GIVEN ENTRIES »
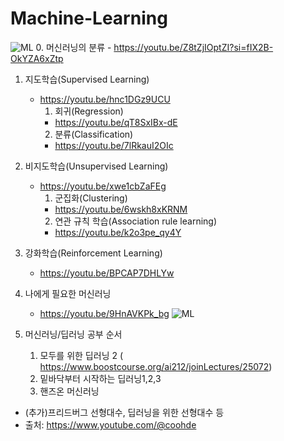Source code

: # Machine-Learning
![ML](https://s3-ap-northeast-2.amazonaws.com/opentutorials-user-file/module/4916/12287.jpeg)
0. 머신러닝의 분류
    - https://youtu.be/Z8tZjIOptZI?si=fIX2B-OkYZA6xZtp

1. 지도학습(Supervised Learning)
    - https://youtu.be/hnc1DGz9UCU 
        1. 회귀(Regression)
        - https://youtu.be/qT8SxIBx-dE
        2. 분류(Classification)
        - https://youtu.be/7lRkauI2OIc

2. 비지도학습(Unsupervised Learning)
    - https://youtu.be/xwe1cbZaFEg
        1. 군집화(Clustering)
        - https://youtu.be/6wskh8xKRNM
        2. 연관 규칙 학습(Association rule learning)
        - https://youtu.be/k2o3pe_qy4Y

3. 강화학습(Reinforcement Learning)
    - https://youtu.be/BPCAP7DHLYw

4. 나에게 필요한 머신러닝
    - https://youtu.be/9HnAVKPk_bg
![ML](https://s3-ap-northeast-2.amazonaws.com/opentutorials-user-file/module/4916/12374.jpg)

5. 머신러닝/딥러닝 공부 순서
   1. 모두를 위한 딥러닝 2 ( https://www.boostcourse.org/ai212/joinLectures/25072)
   2. 밑바닥부터 시작하는 딥러닝1,2,3
   3. 핸즈온 머신러닝
- (추가)프리드버그 선형대수, 딥러닝을 위한 선형대수 등
- 출처: https://www.youtube.com/@coohde
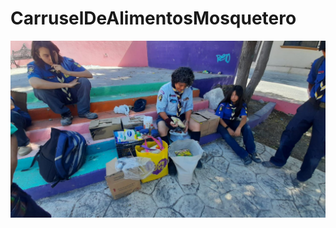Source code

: # CarruselDeAlimentosMosquetero

![WhatsApp Image 2024-03-04 at 08.29.25.jpeg](https://github.com/Erick-237/CarruselDeAlimentosMosquetero/blob/main/WhatsApp%20Image%202024-03-04%20at%2008.29.25.jpeg?raw=true)
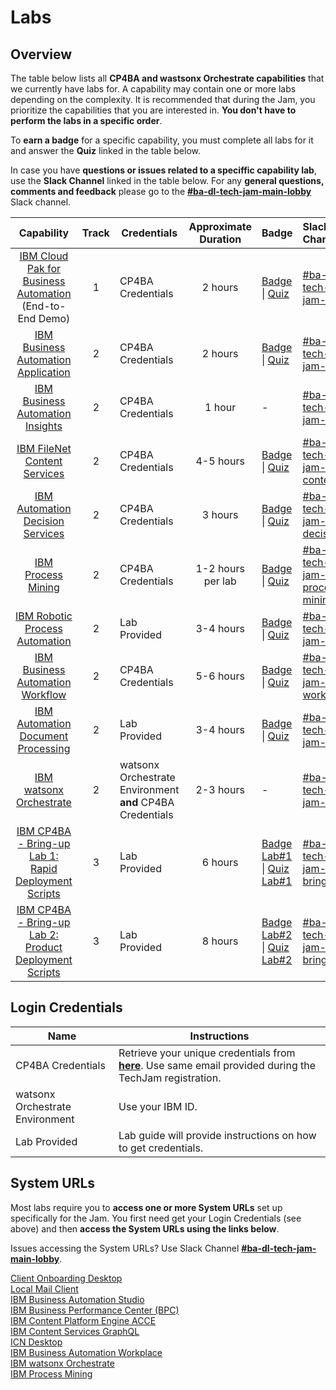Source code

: # Labs

## Overview

The table below lists all **CP4BA and wastsonx Orchestrate capabilities** that we currently have labs for. A capability may contain one or more labs depending on the complexity. It is recommended that during the Jam, you prioritize the capabilities that you are interested in. **You don't have to perform the labs in a specific order**.

To **earn a badge** for a specific capability, you must complete all labs for it and answer the **Quiz** linked in the table below.

In case you have **questions or issues related to a speciffic capability lab**, use the **Slack Channel** linked in the table below. For any **general questions, comments and feedback** please go to the **[#ba-dl-tech-jam-main-lobby](https://ibm.enterprise.slack.com/archives/C06RSMQ7WBH)** Slack channel.

| Capability                                                    | Track                | Credentials | Approximate Duration |       Badge                             | Slack Channel |  Survey |
| :-----------------------------------------------------------: | :------------------: | ----------- | :------------------: | :---------------------------------- | :-------------------------------------- | ------------- |
| [IBM Cloud Pak for Business Automation](https://github.com/IBM/cp4ba-labs/tree/main/23.0.2/IBM%20Cloud%20Pak%20for%20Business%20Automation%20(End-to-End)) (End-to-End Demo) |  1 | CP4BA Credentials |      2 hours        | [Badge](https://www.credly.com/org/ibm/badge/ibm-cloud-pak-for-business-automation-tech-jam) \| [Quiz](https://learn.ibm.com/course/view.php?id=9353) | [#ba-dl-tech-jam-e2e](https://ibm.enterprise.slack.com/archives/C07K7LS62GL) |[E2E Survey](https://www.surveymonkey.com/r/ba-dl-tech-jam-e2e) |
| [IBM Business Automation Application](https://github.com/IBM/cp4ba-labs/tree/main/23.0.2/Business%20Automation%20Application) | 2 | CP4BA Credentials |     2 hours       | [Badge](https://www.credly.com/org/ibm/badge/ibm-business-automation-application-tech-jam) \| [Quiz](https://learn.ibm.com/course/view.php?id=9357) | [#ba-dl-tech-jam-baa](https://ibm.enterprise.slack.com/archives/C07K5640YLA) | [BAA Survey](https://www.surveymonkey.com/r/ba-dl-tech-jam-baa) |
| [IBM Business Automation Insights](https://github.com/IBM/cp4ba-labs/tree/main/23.0.2/Business%20Automation%20Insights) | 2 |CP4BA Credentials |        1 hour        |                              -                               | [#ba-dl-tech-jam-bai](https://ibm.enterprise.slack.com/archives/C07KU018PL0) | [BAI Survey](https://www.surveymonkey.com/r/ba-dl-tech-jam-bai) |
| [IBM FileNet Content Services](https://github.com/IBM/cp4ba-labs/tree/main/23.0.2/Content) | 2 | CP4BA Credentials |     4-5 hours       | [Badge](https://www.credly.com/org/ibm/badge/ibm-filenet-content-manager-tech-jam) \| [Quiz](https://learn.ibm.com/course/view.php?id=9358) | [#ba-dl-tech-jam-content](https://ibm.enterprise.slack.com/archives/C07KU07SNCQ) |[FNCM Survey](https://www.surveymonkey.com/r/ba-dl-tech-jam-fncm) |
| [IBM Automation Decision Services](https://github.com/IBM/cp4ba-labs/tree/main/23.0.2/Decisions) | 2 | CP4BA Credentials |      3 hours        | [Badge](https://www.credly.com/org/ibm/badge/ibm-automation-decision-services-tech-jam) \| [Quiz](https://learn.ibm.com/course/view.php?id=9416) | [#ba-dl-tech-jam-decisions](https://ibm.enterprise.slack.com/archives/C07K58U01R8) | [ADS Survey](https://www.surveymonkey.com/r/ba-dl-tech-jam-ads) |
| [IBM Process Mining](https://github.com/IBM/cp4ba-labs/tree/main/23.0.2/Process%20Mining) | 2 | CP4BA Credentials |       1-2 hours per lab        | [Badge](https://www.credly.com/org/ibm/badge/ibm-process-mining-tech-jam) \| [Quiz](https://learn.ibm.com/course/view.php?id=9355) | [#ba-dl-tech-jam-process-mining](https://ibm.enterprise.slack.com/archives/C07K2A5FZB7) | [PM Survey](https://www.surveymonkey.com/r/ba-dl-tech-jam-pm) |
| [IBM Robotic Process Automation](https://github.com/IBM/cp4ba-labs/tree/main/23.0.2/Robotic%20Process%20Automation) | 2 | Lab Provided |      3-4 hours       | [Badge](https://www.credly.com/org/ibm/badge/ibm-robotic-process-automation-tech-jam) \| [Quiz](https://learn.ibm.com/course/view.php?id=9356) | [#ba-dl-tech-jam-rpa](https://ibm.enterprise.slack.com/archives/C07JYHFBPN2) | [RPA Survey](https://www.surveymonkey.com/r/ba-dl-tech-jam-rpa) |
| [IBM Business Automation Workflow](https://github.com/IBM/cp4ba-labs/tree/main/23.0.2/Workflow) | 2 | CP4BA Credentials |      5-6 hours       | [Badge](https://www.credly.com/org/ibm/badge/ibm-business-automation-workflow-tech-jam) \| [Quiz](https://learn.ibm.com/course/view.php?id=9354) | [#ba-dl-tech-jam-workflow](https://ibm.enterprise.slack.com/archives/C07K54PBTA7) | [BAW Survey](https://www.surveymonkey.com/r/ba-dl-tech-jam-baw) |
| [IBM Automation Document Processing](https://github.com/IBM/cp4ba-labs/tree/main/23.0.2/Document%20Processing) | 2 | Lab Provided | 3-4 hours | [Badge](https://www.credly.com/org/ibm/badge/ibm-automation-document-processing-tech-jam) \| [Quiz](https://learn.ibm.com/course/view.php?id=12413) |[#ba-dl-tech-jam-adp](https://ibm.enterprise.slack.com/archives/C07K2D0L37X) |[ADP Survey]( https://www.surveymonkey.com/r/ba-dl-tech-jam-adp) |
| [IBM watsonx Orchestrate](https://github.com/IBM/cp4ba-labs/tree/main/23.0.2/watsonx%20Orchestrate) | 2 | watsonx Orchestrate Environment **and** CP4BA Credentials | 2-3 hours | - |[#ba-dl-tech-jam-wxo](https://ibm.enterprise.slack.com/archives/C07K57XK01G) |[wxO Survey]( https://www.surveymonkey.com/r/ba-dl-tech-jam-wxo) |
| [IBM CP4BA - Bring-up Lab 1: Rapid Deployment Scripts](https://github.com/IBM/cp4ba-labs/blob/main/23.0.2/Bring-up/Bring-Up-Lab-1/Readme.md) | 3 | Lab Provided | 6 hours | [Badge Lab#1](https://www.credly.com/org/ibm/badge/ibm-cloud-pak-for-business-automation-installation-tech-jam) \| [Quiz Lab#1](https://learn.ibm.com/course/view.php?id=11286) | [#ba-dl-tech-jam-bring-up](https://ibm.enterprise.slack.com/archives/C07JQKAUWMV) | [Bring-up Survey](https://www.surveymonkey.com/r/ba-dl-tech-jam-bring-up) |
| [IBM CP4BA - Bring-up Lab 2: Product Deployment Scripts](https://github.com/IBM/cp4ba-labs/blob/main/24.0.0/Bring-Up/Bring-Up-Lab-2/Readme.md) | 3 | Lab Provided | 8 hours | [Badge Lab#2](https://www.credly.com/org/ibm/badge/ibm-cloud-pak-for-business-automation-installation-.1) \| [Quiz Lab#2](https://learn.ibm.com/course/view.php?id=16836) | [#ba-dl-tech-jam-bring-up](https://ibm.enterprise.slack.com/archives/C07JQKAUWMV) | [Bring-up Survey](https://www.surveymonkey.com/r/ba-dl-tech-jam-bring-up) |


## Login Credentials

|Name       |Instructions| 
| ------- | ------- |
| CP4BA Credentials| Retrieve your unique credentials from **[here](https://jam-usermanagement-ibm-jam-usermanagement.tech-jam-emea-02-464887bc828751e1b00625ca9211fbca-0000.eu-de.containers.appdomain.cloud/UserManagement)**.  Use same email provided during the TechJam registration. |
| watsonx Orchestrate Environment| Use your IBM ID. |
| Lab Provided | Lab guide will provide instructions on how to get credentials. |

<!--
pull down the line to replace from above, replace with line from below

| CP4BA Credentials| These instructions will get updated at the end of the Introduction session, you'll then find the link to get your credentials here. |

| CP4BA Credentials| Retrieve your unique credentials from **[here](https://jam-usermanagement-jam-usermgmt.tech-jam-apac-01-464887bc828751e1b00625ca9211fbca-0000.jp-tok.containers.appdomain.cloud/UserManagement)**.  Use same email provided during the TechJam registration. |

-->

## System URLs

Most labs require you to **access one or more System URLs** set up specifically for the Jam. You first need get your Login Credentials (see above) and then **access the System URLs using the links below**. 

Issues accessing the System URLs? Use Slack Channel **[#ba-dl-tech-jam-main-lobby](https://ibm.enterprise.slack.com/archives/C06RSMQ7WBH)**.

<!--
These instructions will get updated at the end of the introduction session, you'll then find the System URLs here.
-->

[Client Onboarding Desktop](https://cpd-ibm-cp4ba.tech-jam-emea-02-464887bc828751e1b00625ca9211fbca-0000.eu-de.containers.appdomain.cloud/icn/navigator/?desktop=ClientOnboarding)  
[Local Mail Client](https://roundcubenginx-mail.tech-jam-emea-02-464887bc828751e1b00625ca9211fbca-0000.eu-de.containers.appdomain.cloud/)  
[IBM Business Automation Studio](https://cpd-ibm-cp4ba.tech-jam-emea-02-464887bc828751e1b00625ca9211fbca-0000.eu-de.containers.appdomain.cloud/)  
[IBM Business Performance Center (BPC)](https://cpd-ibm-cp4ba.tech-jam-emea-02-464887bc828751e1b00625ca9211fbca-0000.eu-de.containers.appdomain.cloud/bai-bpc/)  
[IBM Content Platform Engine ACCE](https://cpd-ibm-cp4ba.tech-jam-emea-02-464887bc828751e1b00625ca9211fbca-0000.eu-de.containers.appdomain.cloud/cpe/acce/)  
[IBM Content Services GraphQL](https://cpd-ibm-cp4ba.tech-jam-emea-02-464887bc828751e1b00625ca9211fbca-0000.eu-de.containers.appdomain.cloud/content-services-graphql/)  
[ICN Desktop](https://cpd-ibm-cp4ba.tech-jam-emea-02-464887bc828751e1b00625ca9211fbca-0000.eu-de.containers.appdomain.cloud/icn/navigator/?desktop=ICN)  
[IBM Business Automation Workplace](https://cpd-ibm-cp4ba.tech-jam-emea-02-464887bc828751e1b00625ca9211fbca-0000.eu-de.containers.appdomain.cloud/icn/navigator/?desktop=workplace)  
[IBM watsonx Orchestrate](https://dl.watson-orchestrate.ibm.com/)  
[IBM Process Mining](https://cpd-ibm-cp4ba-process-mining.tech-jam-emea-02-464887bc828751e1b00625ca9211fbca-0000.eu-de.containers.appdomain.cloud/processmining/index.html)

<!--
|APAC|EMEA|Americas|
|---------|--------|--------|
|[Client Onboarding Desktop](https://cpd-ibm-cp4ba.tech-jam-amer-01-464887bc828751e1b00625ca9211fbca-0000.us-south.containers.appdomain.cloud/icn/navigator?desktop=ClientOnboarding)|[Client Onboarding Desktop](https://cpd-ibm-cp4ba.tech-jam-emea-464887bc828751e1b00625ca9211fbca-0000.eu-de.containers.appdomain.cloud/icn/navigator/?desktop=ClientOnboarding)|[Client Onboarding Desktop](https://cpd-ibm-cp4ba.tech-jam-amer-464887bc828751e1b00625ca9211fbca-0000.us-south.containers.appdomain.cloud/icn/navigator/?desktop=ClientOnboarding)|
|[IBM Business Automation Studio](https://cpd-ibm-cp4ba.tech-jam-amer-01-464887bc828751e1b00625ca9211fbca-0000.us-south.containers.appdomain.cloud)|[IBM Business Automation Studio](https://cpd-ibm-cp4ba.tech-jam-emea-464887bc828751e1b00625ca9211fbca-0000.eu-de.containers.appdomain.cloud)|[IBM Business Automation Studio](https://cpd-ibm-cp4ba.tech-jam-amer-464887bc828751e1b00625ca9211fbca-0000.us-south.containers.appdomain.cloud/)|
|[IBM Business Performance Center (BPC)](https://cpd-ibm-cp4ba.tech-jam-amer-01-464887bc828751e1b00625ca9211fbca-0000.us-south.containers.appdomain.cloud/bai-bpc)|[IBM Business Performance Center (BPC)](https://cpd-ibm-cp4ba.tech-jam-emea-464887bc828751e1b00625ca9211fbca-0000.eu-de.containers.appdomain.cloud/bai-bpc)|[IBM Business Performance Center (BPC)](https://cpd-ibm-cp4ba.tech-jam-amer-464887bc828751e1b00625ca9211fbca-0000.us-south.containers.appdomain.cloud/bai-bpc/)|
|[IBM Content Platform Engine ACCE](https://cpd-ibm-cp4ba.tech-jam-amer-01-464887bc828751e1b00625ca9211fbca-0000.us-south.containers.appdomain.cloud/cpe/acce)|[IBM Content Platform Engine ACCE](https://cpd-ibm-cp4ba.tech-jam-emea-464887bc828751e1b00625ca9211fbca-0000.eu-de.containers.appdomain.cloud/cpe/acce)|[IBM Content Platform Engine ACCE](https://cpd-ibm-cp4ba.tech-jam-amer-464887bc828751e1b00625ca9211fbca-0000.us-south.containers.appdomain.cloud/cpe/acce/)|
|[IBM Content Services GraphQL](https://cpd-ibm-cp4ba.tech-jam-amer-01-464887bc828751e1b00625ca9211fbca-0000.us-south.containers.appdomain.cloud/content-services-graphql)|[IBM Content Services GraphQL](https://cpd-ibm-cp4ba.tech-jam-emea-464887bc828751e1b00625ca9211fbca-0000.eu-de.containers.appdomain.cloud/content-services-graphql)|[IBM Content Services GraphQL](https://cpd-ibm-cp4ba.tech-jam-amer-464887bc828751e1b00625ca9211fbca-0000.us-south.containers.appdomain.cloud/content-services-graphql/)|
|[IBM Process Mining](https://cpd-ibm-cp4ba.tech-jam-amer-01-464887bc828751e1b00625ca9211fbca-0000.us-south.containers.appdomain.cloud/processmining/index.html)|[IBM Process Mining](https://cpd-ibm-cp4ba.tech-jam-emea-464887bc828751e1b00625ca9211fbca-0000.eu-de.containers.appdomain.cloud/processmining/index.html)|[IBM Process Mining](https://cpd-ibm-cp4ba.tech-jam-amer-464887bc828751e1b00625ca9211fbca-0000.us-south.containers.appdomain.cloud/processmining/index.html)|
|[CLOS Desktop](https://cpd-ibm-cp4ba.tech-jam-amer-01-464887bc828751e1b00625ca9211fbca-0000.us-south.containers.appdomain.cloud/icn/navigator/?desktop=CLOS)|[CLOS Desktop](https://cpd-ibm-cp4ba.tech-jam-emea-464887bc828751e1b00625ca9211fbca-0000.eu-de.containers.appdomain.cloud/icn/navigator/?desktop=CLOS)|[CLOS Desktop](https://cpd-ibm-cp4ba.tech-jam-amer-464887bc828751e1b00625ca9211fbca-0000.us-south.containers.appdomain.cloud/icn/navigator/?desktop=CLOS)|
|[ICN Desktop](https://cpd-ibm-cp4ba.tech-jam-amer-01-464887bc828751e1b00625ca9211fbca-0000.us-south.containers.appdomain.cloud/icn/navigator/?desktop=ICN)|[ICN Desktop](https://cpd-ibm-cp4ba.tech-jam-emea-464887bc828751e1b00625ca9211fbca-0000.eu-de.containers.appdomain.cloud/icn/navigator/?desktop=ICN)|[ICN Desktop](https://cpd-ibm-cp4ba.tech-jam-amer-464887bc828751e1b00625ca9211fbca-0000.us-south.containers.appdomain.cloud/icn/navigator/?desktop=ICN)|
-->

EXERCISE INSTRUCTIONS » The answer should consist of all lines from the records above that hold the word "URLs".

ANSWER SECTION »
## System URLs
Most labs require you to **access one or more System URLs** set up specifically for the Jam. You first need get your Login Credentials (see above) and then **access the System URLs using the links below**. 
Issues accessing the System URLs? Use Slack Channel **[#ba-dl-tech-jam-main-lobby](https://ibm.enterprise.slack.com/archives/C06RSMQ7WBH)**.
These instructions will get updated at the end of the introduction session, you'll then find the System URLs here.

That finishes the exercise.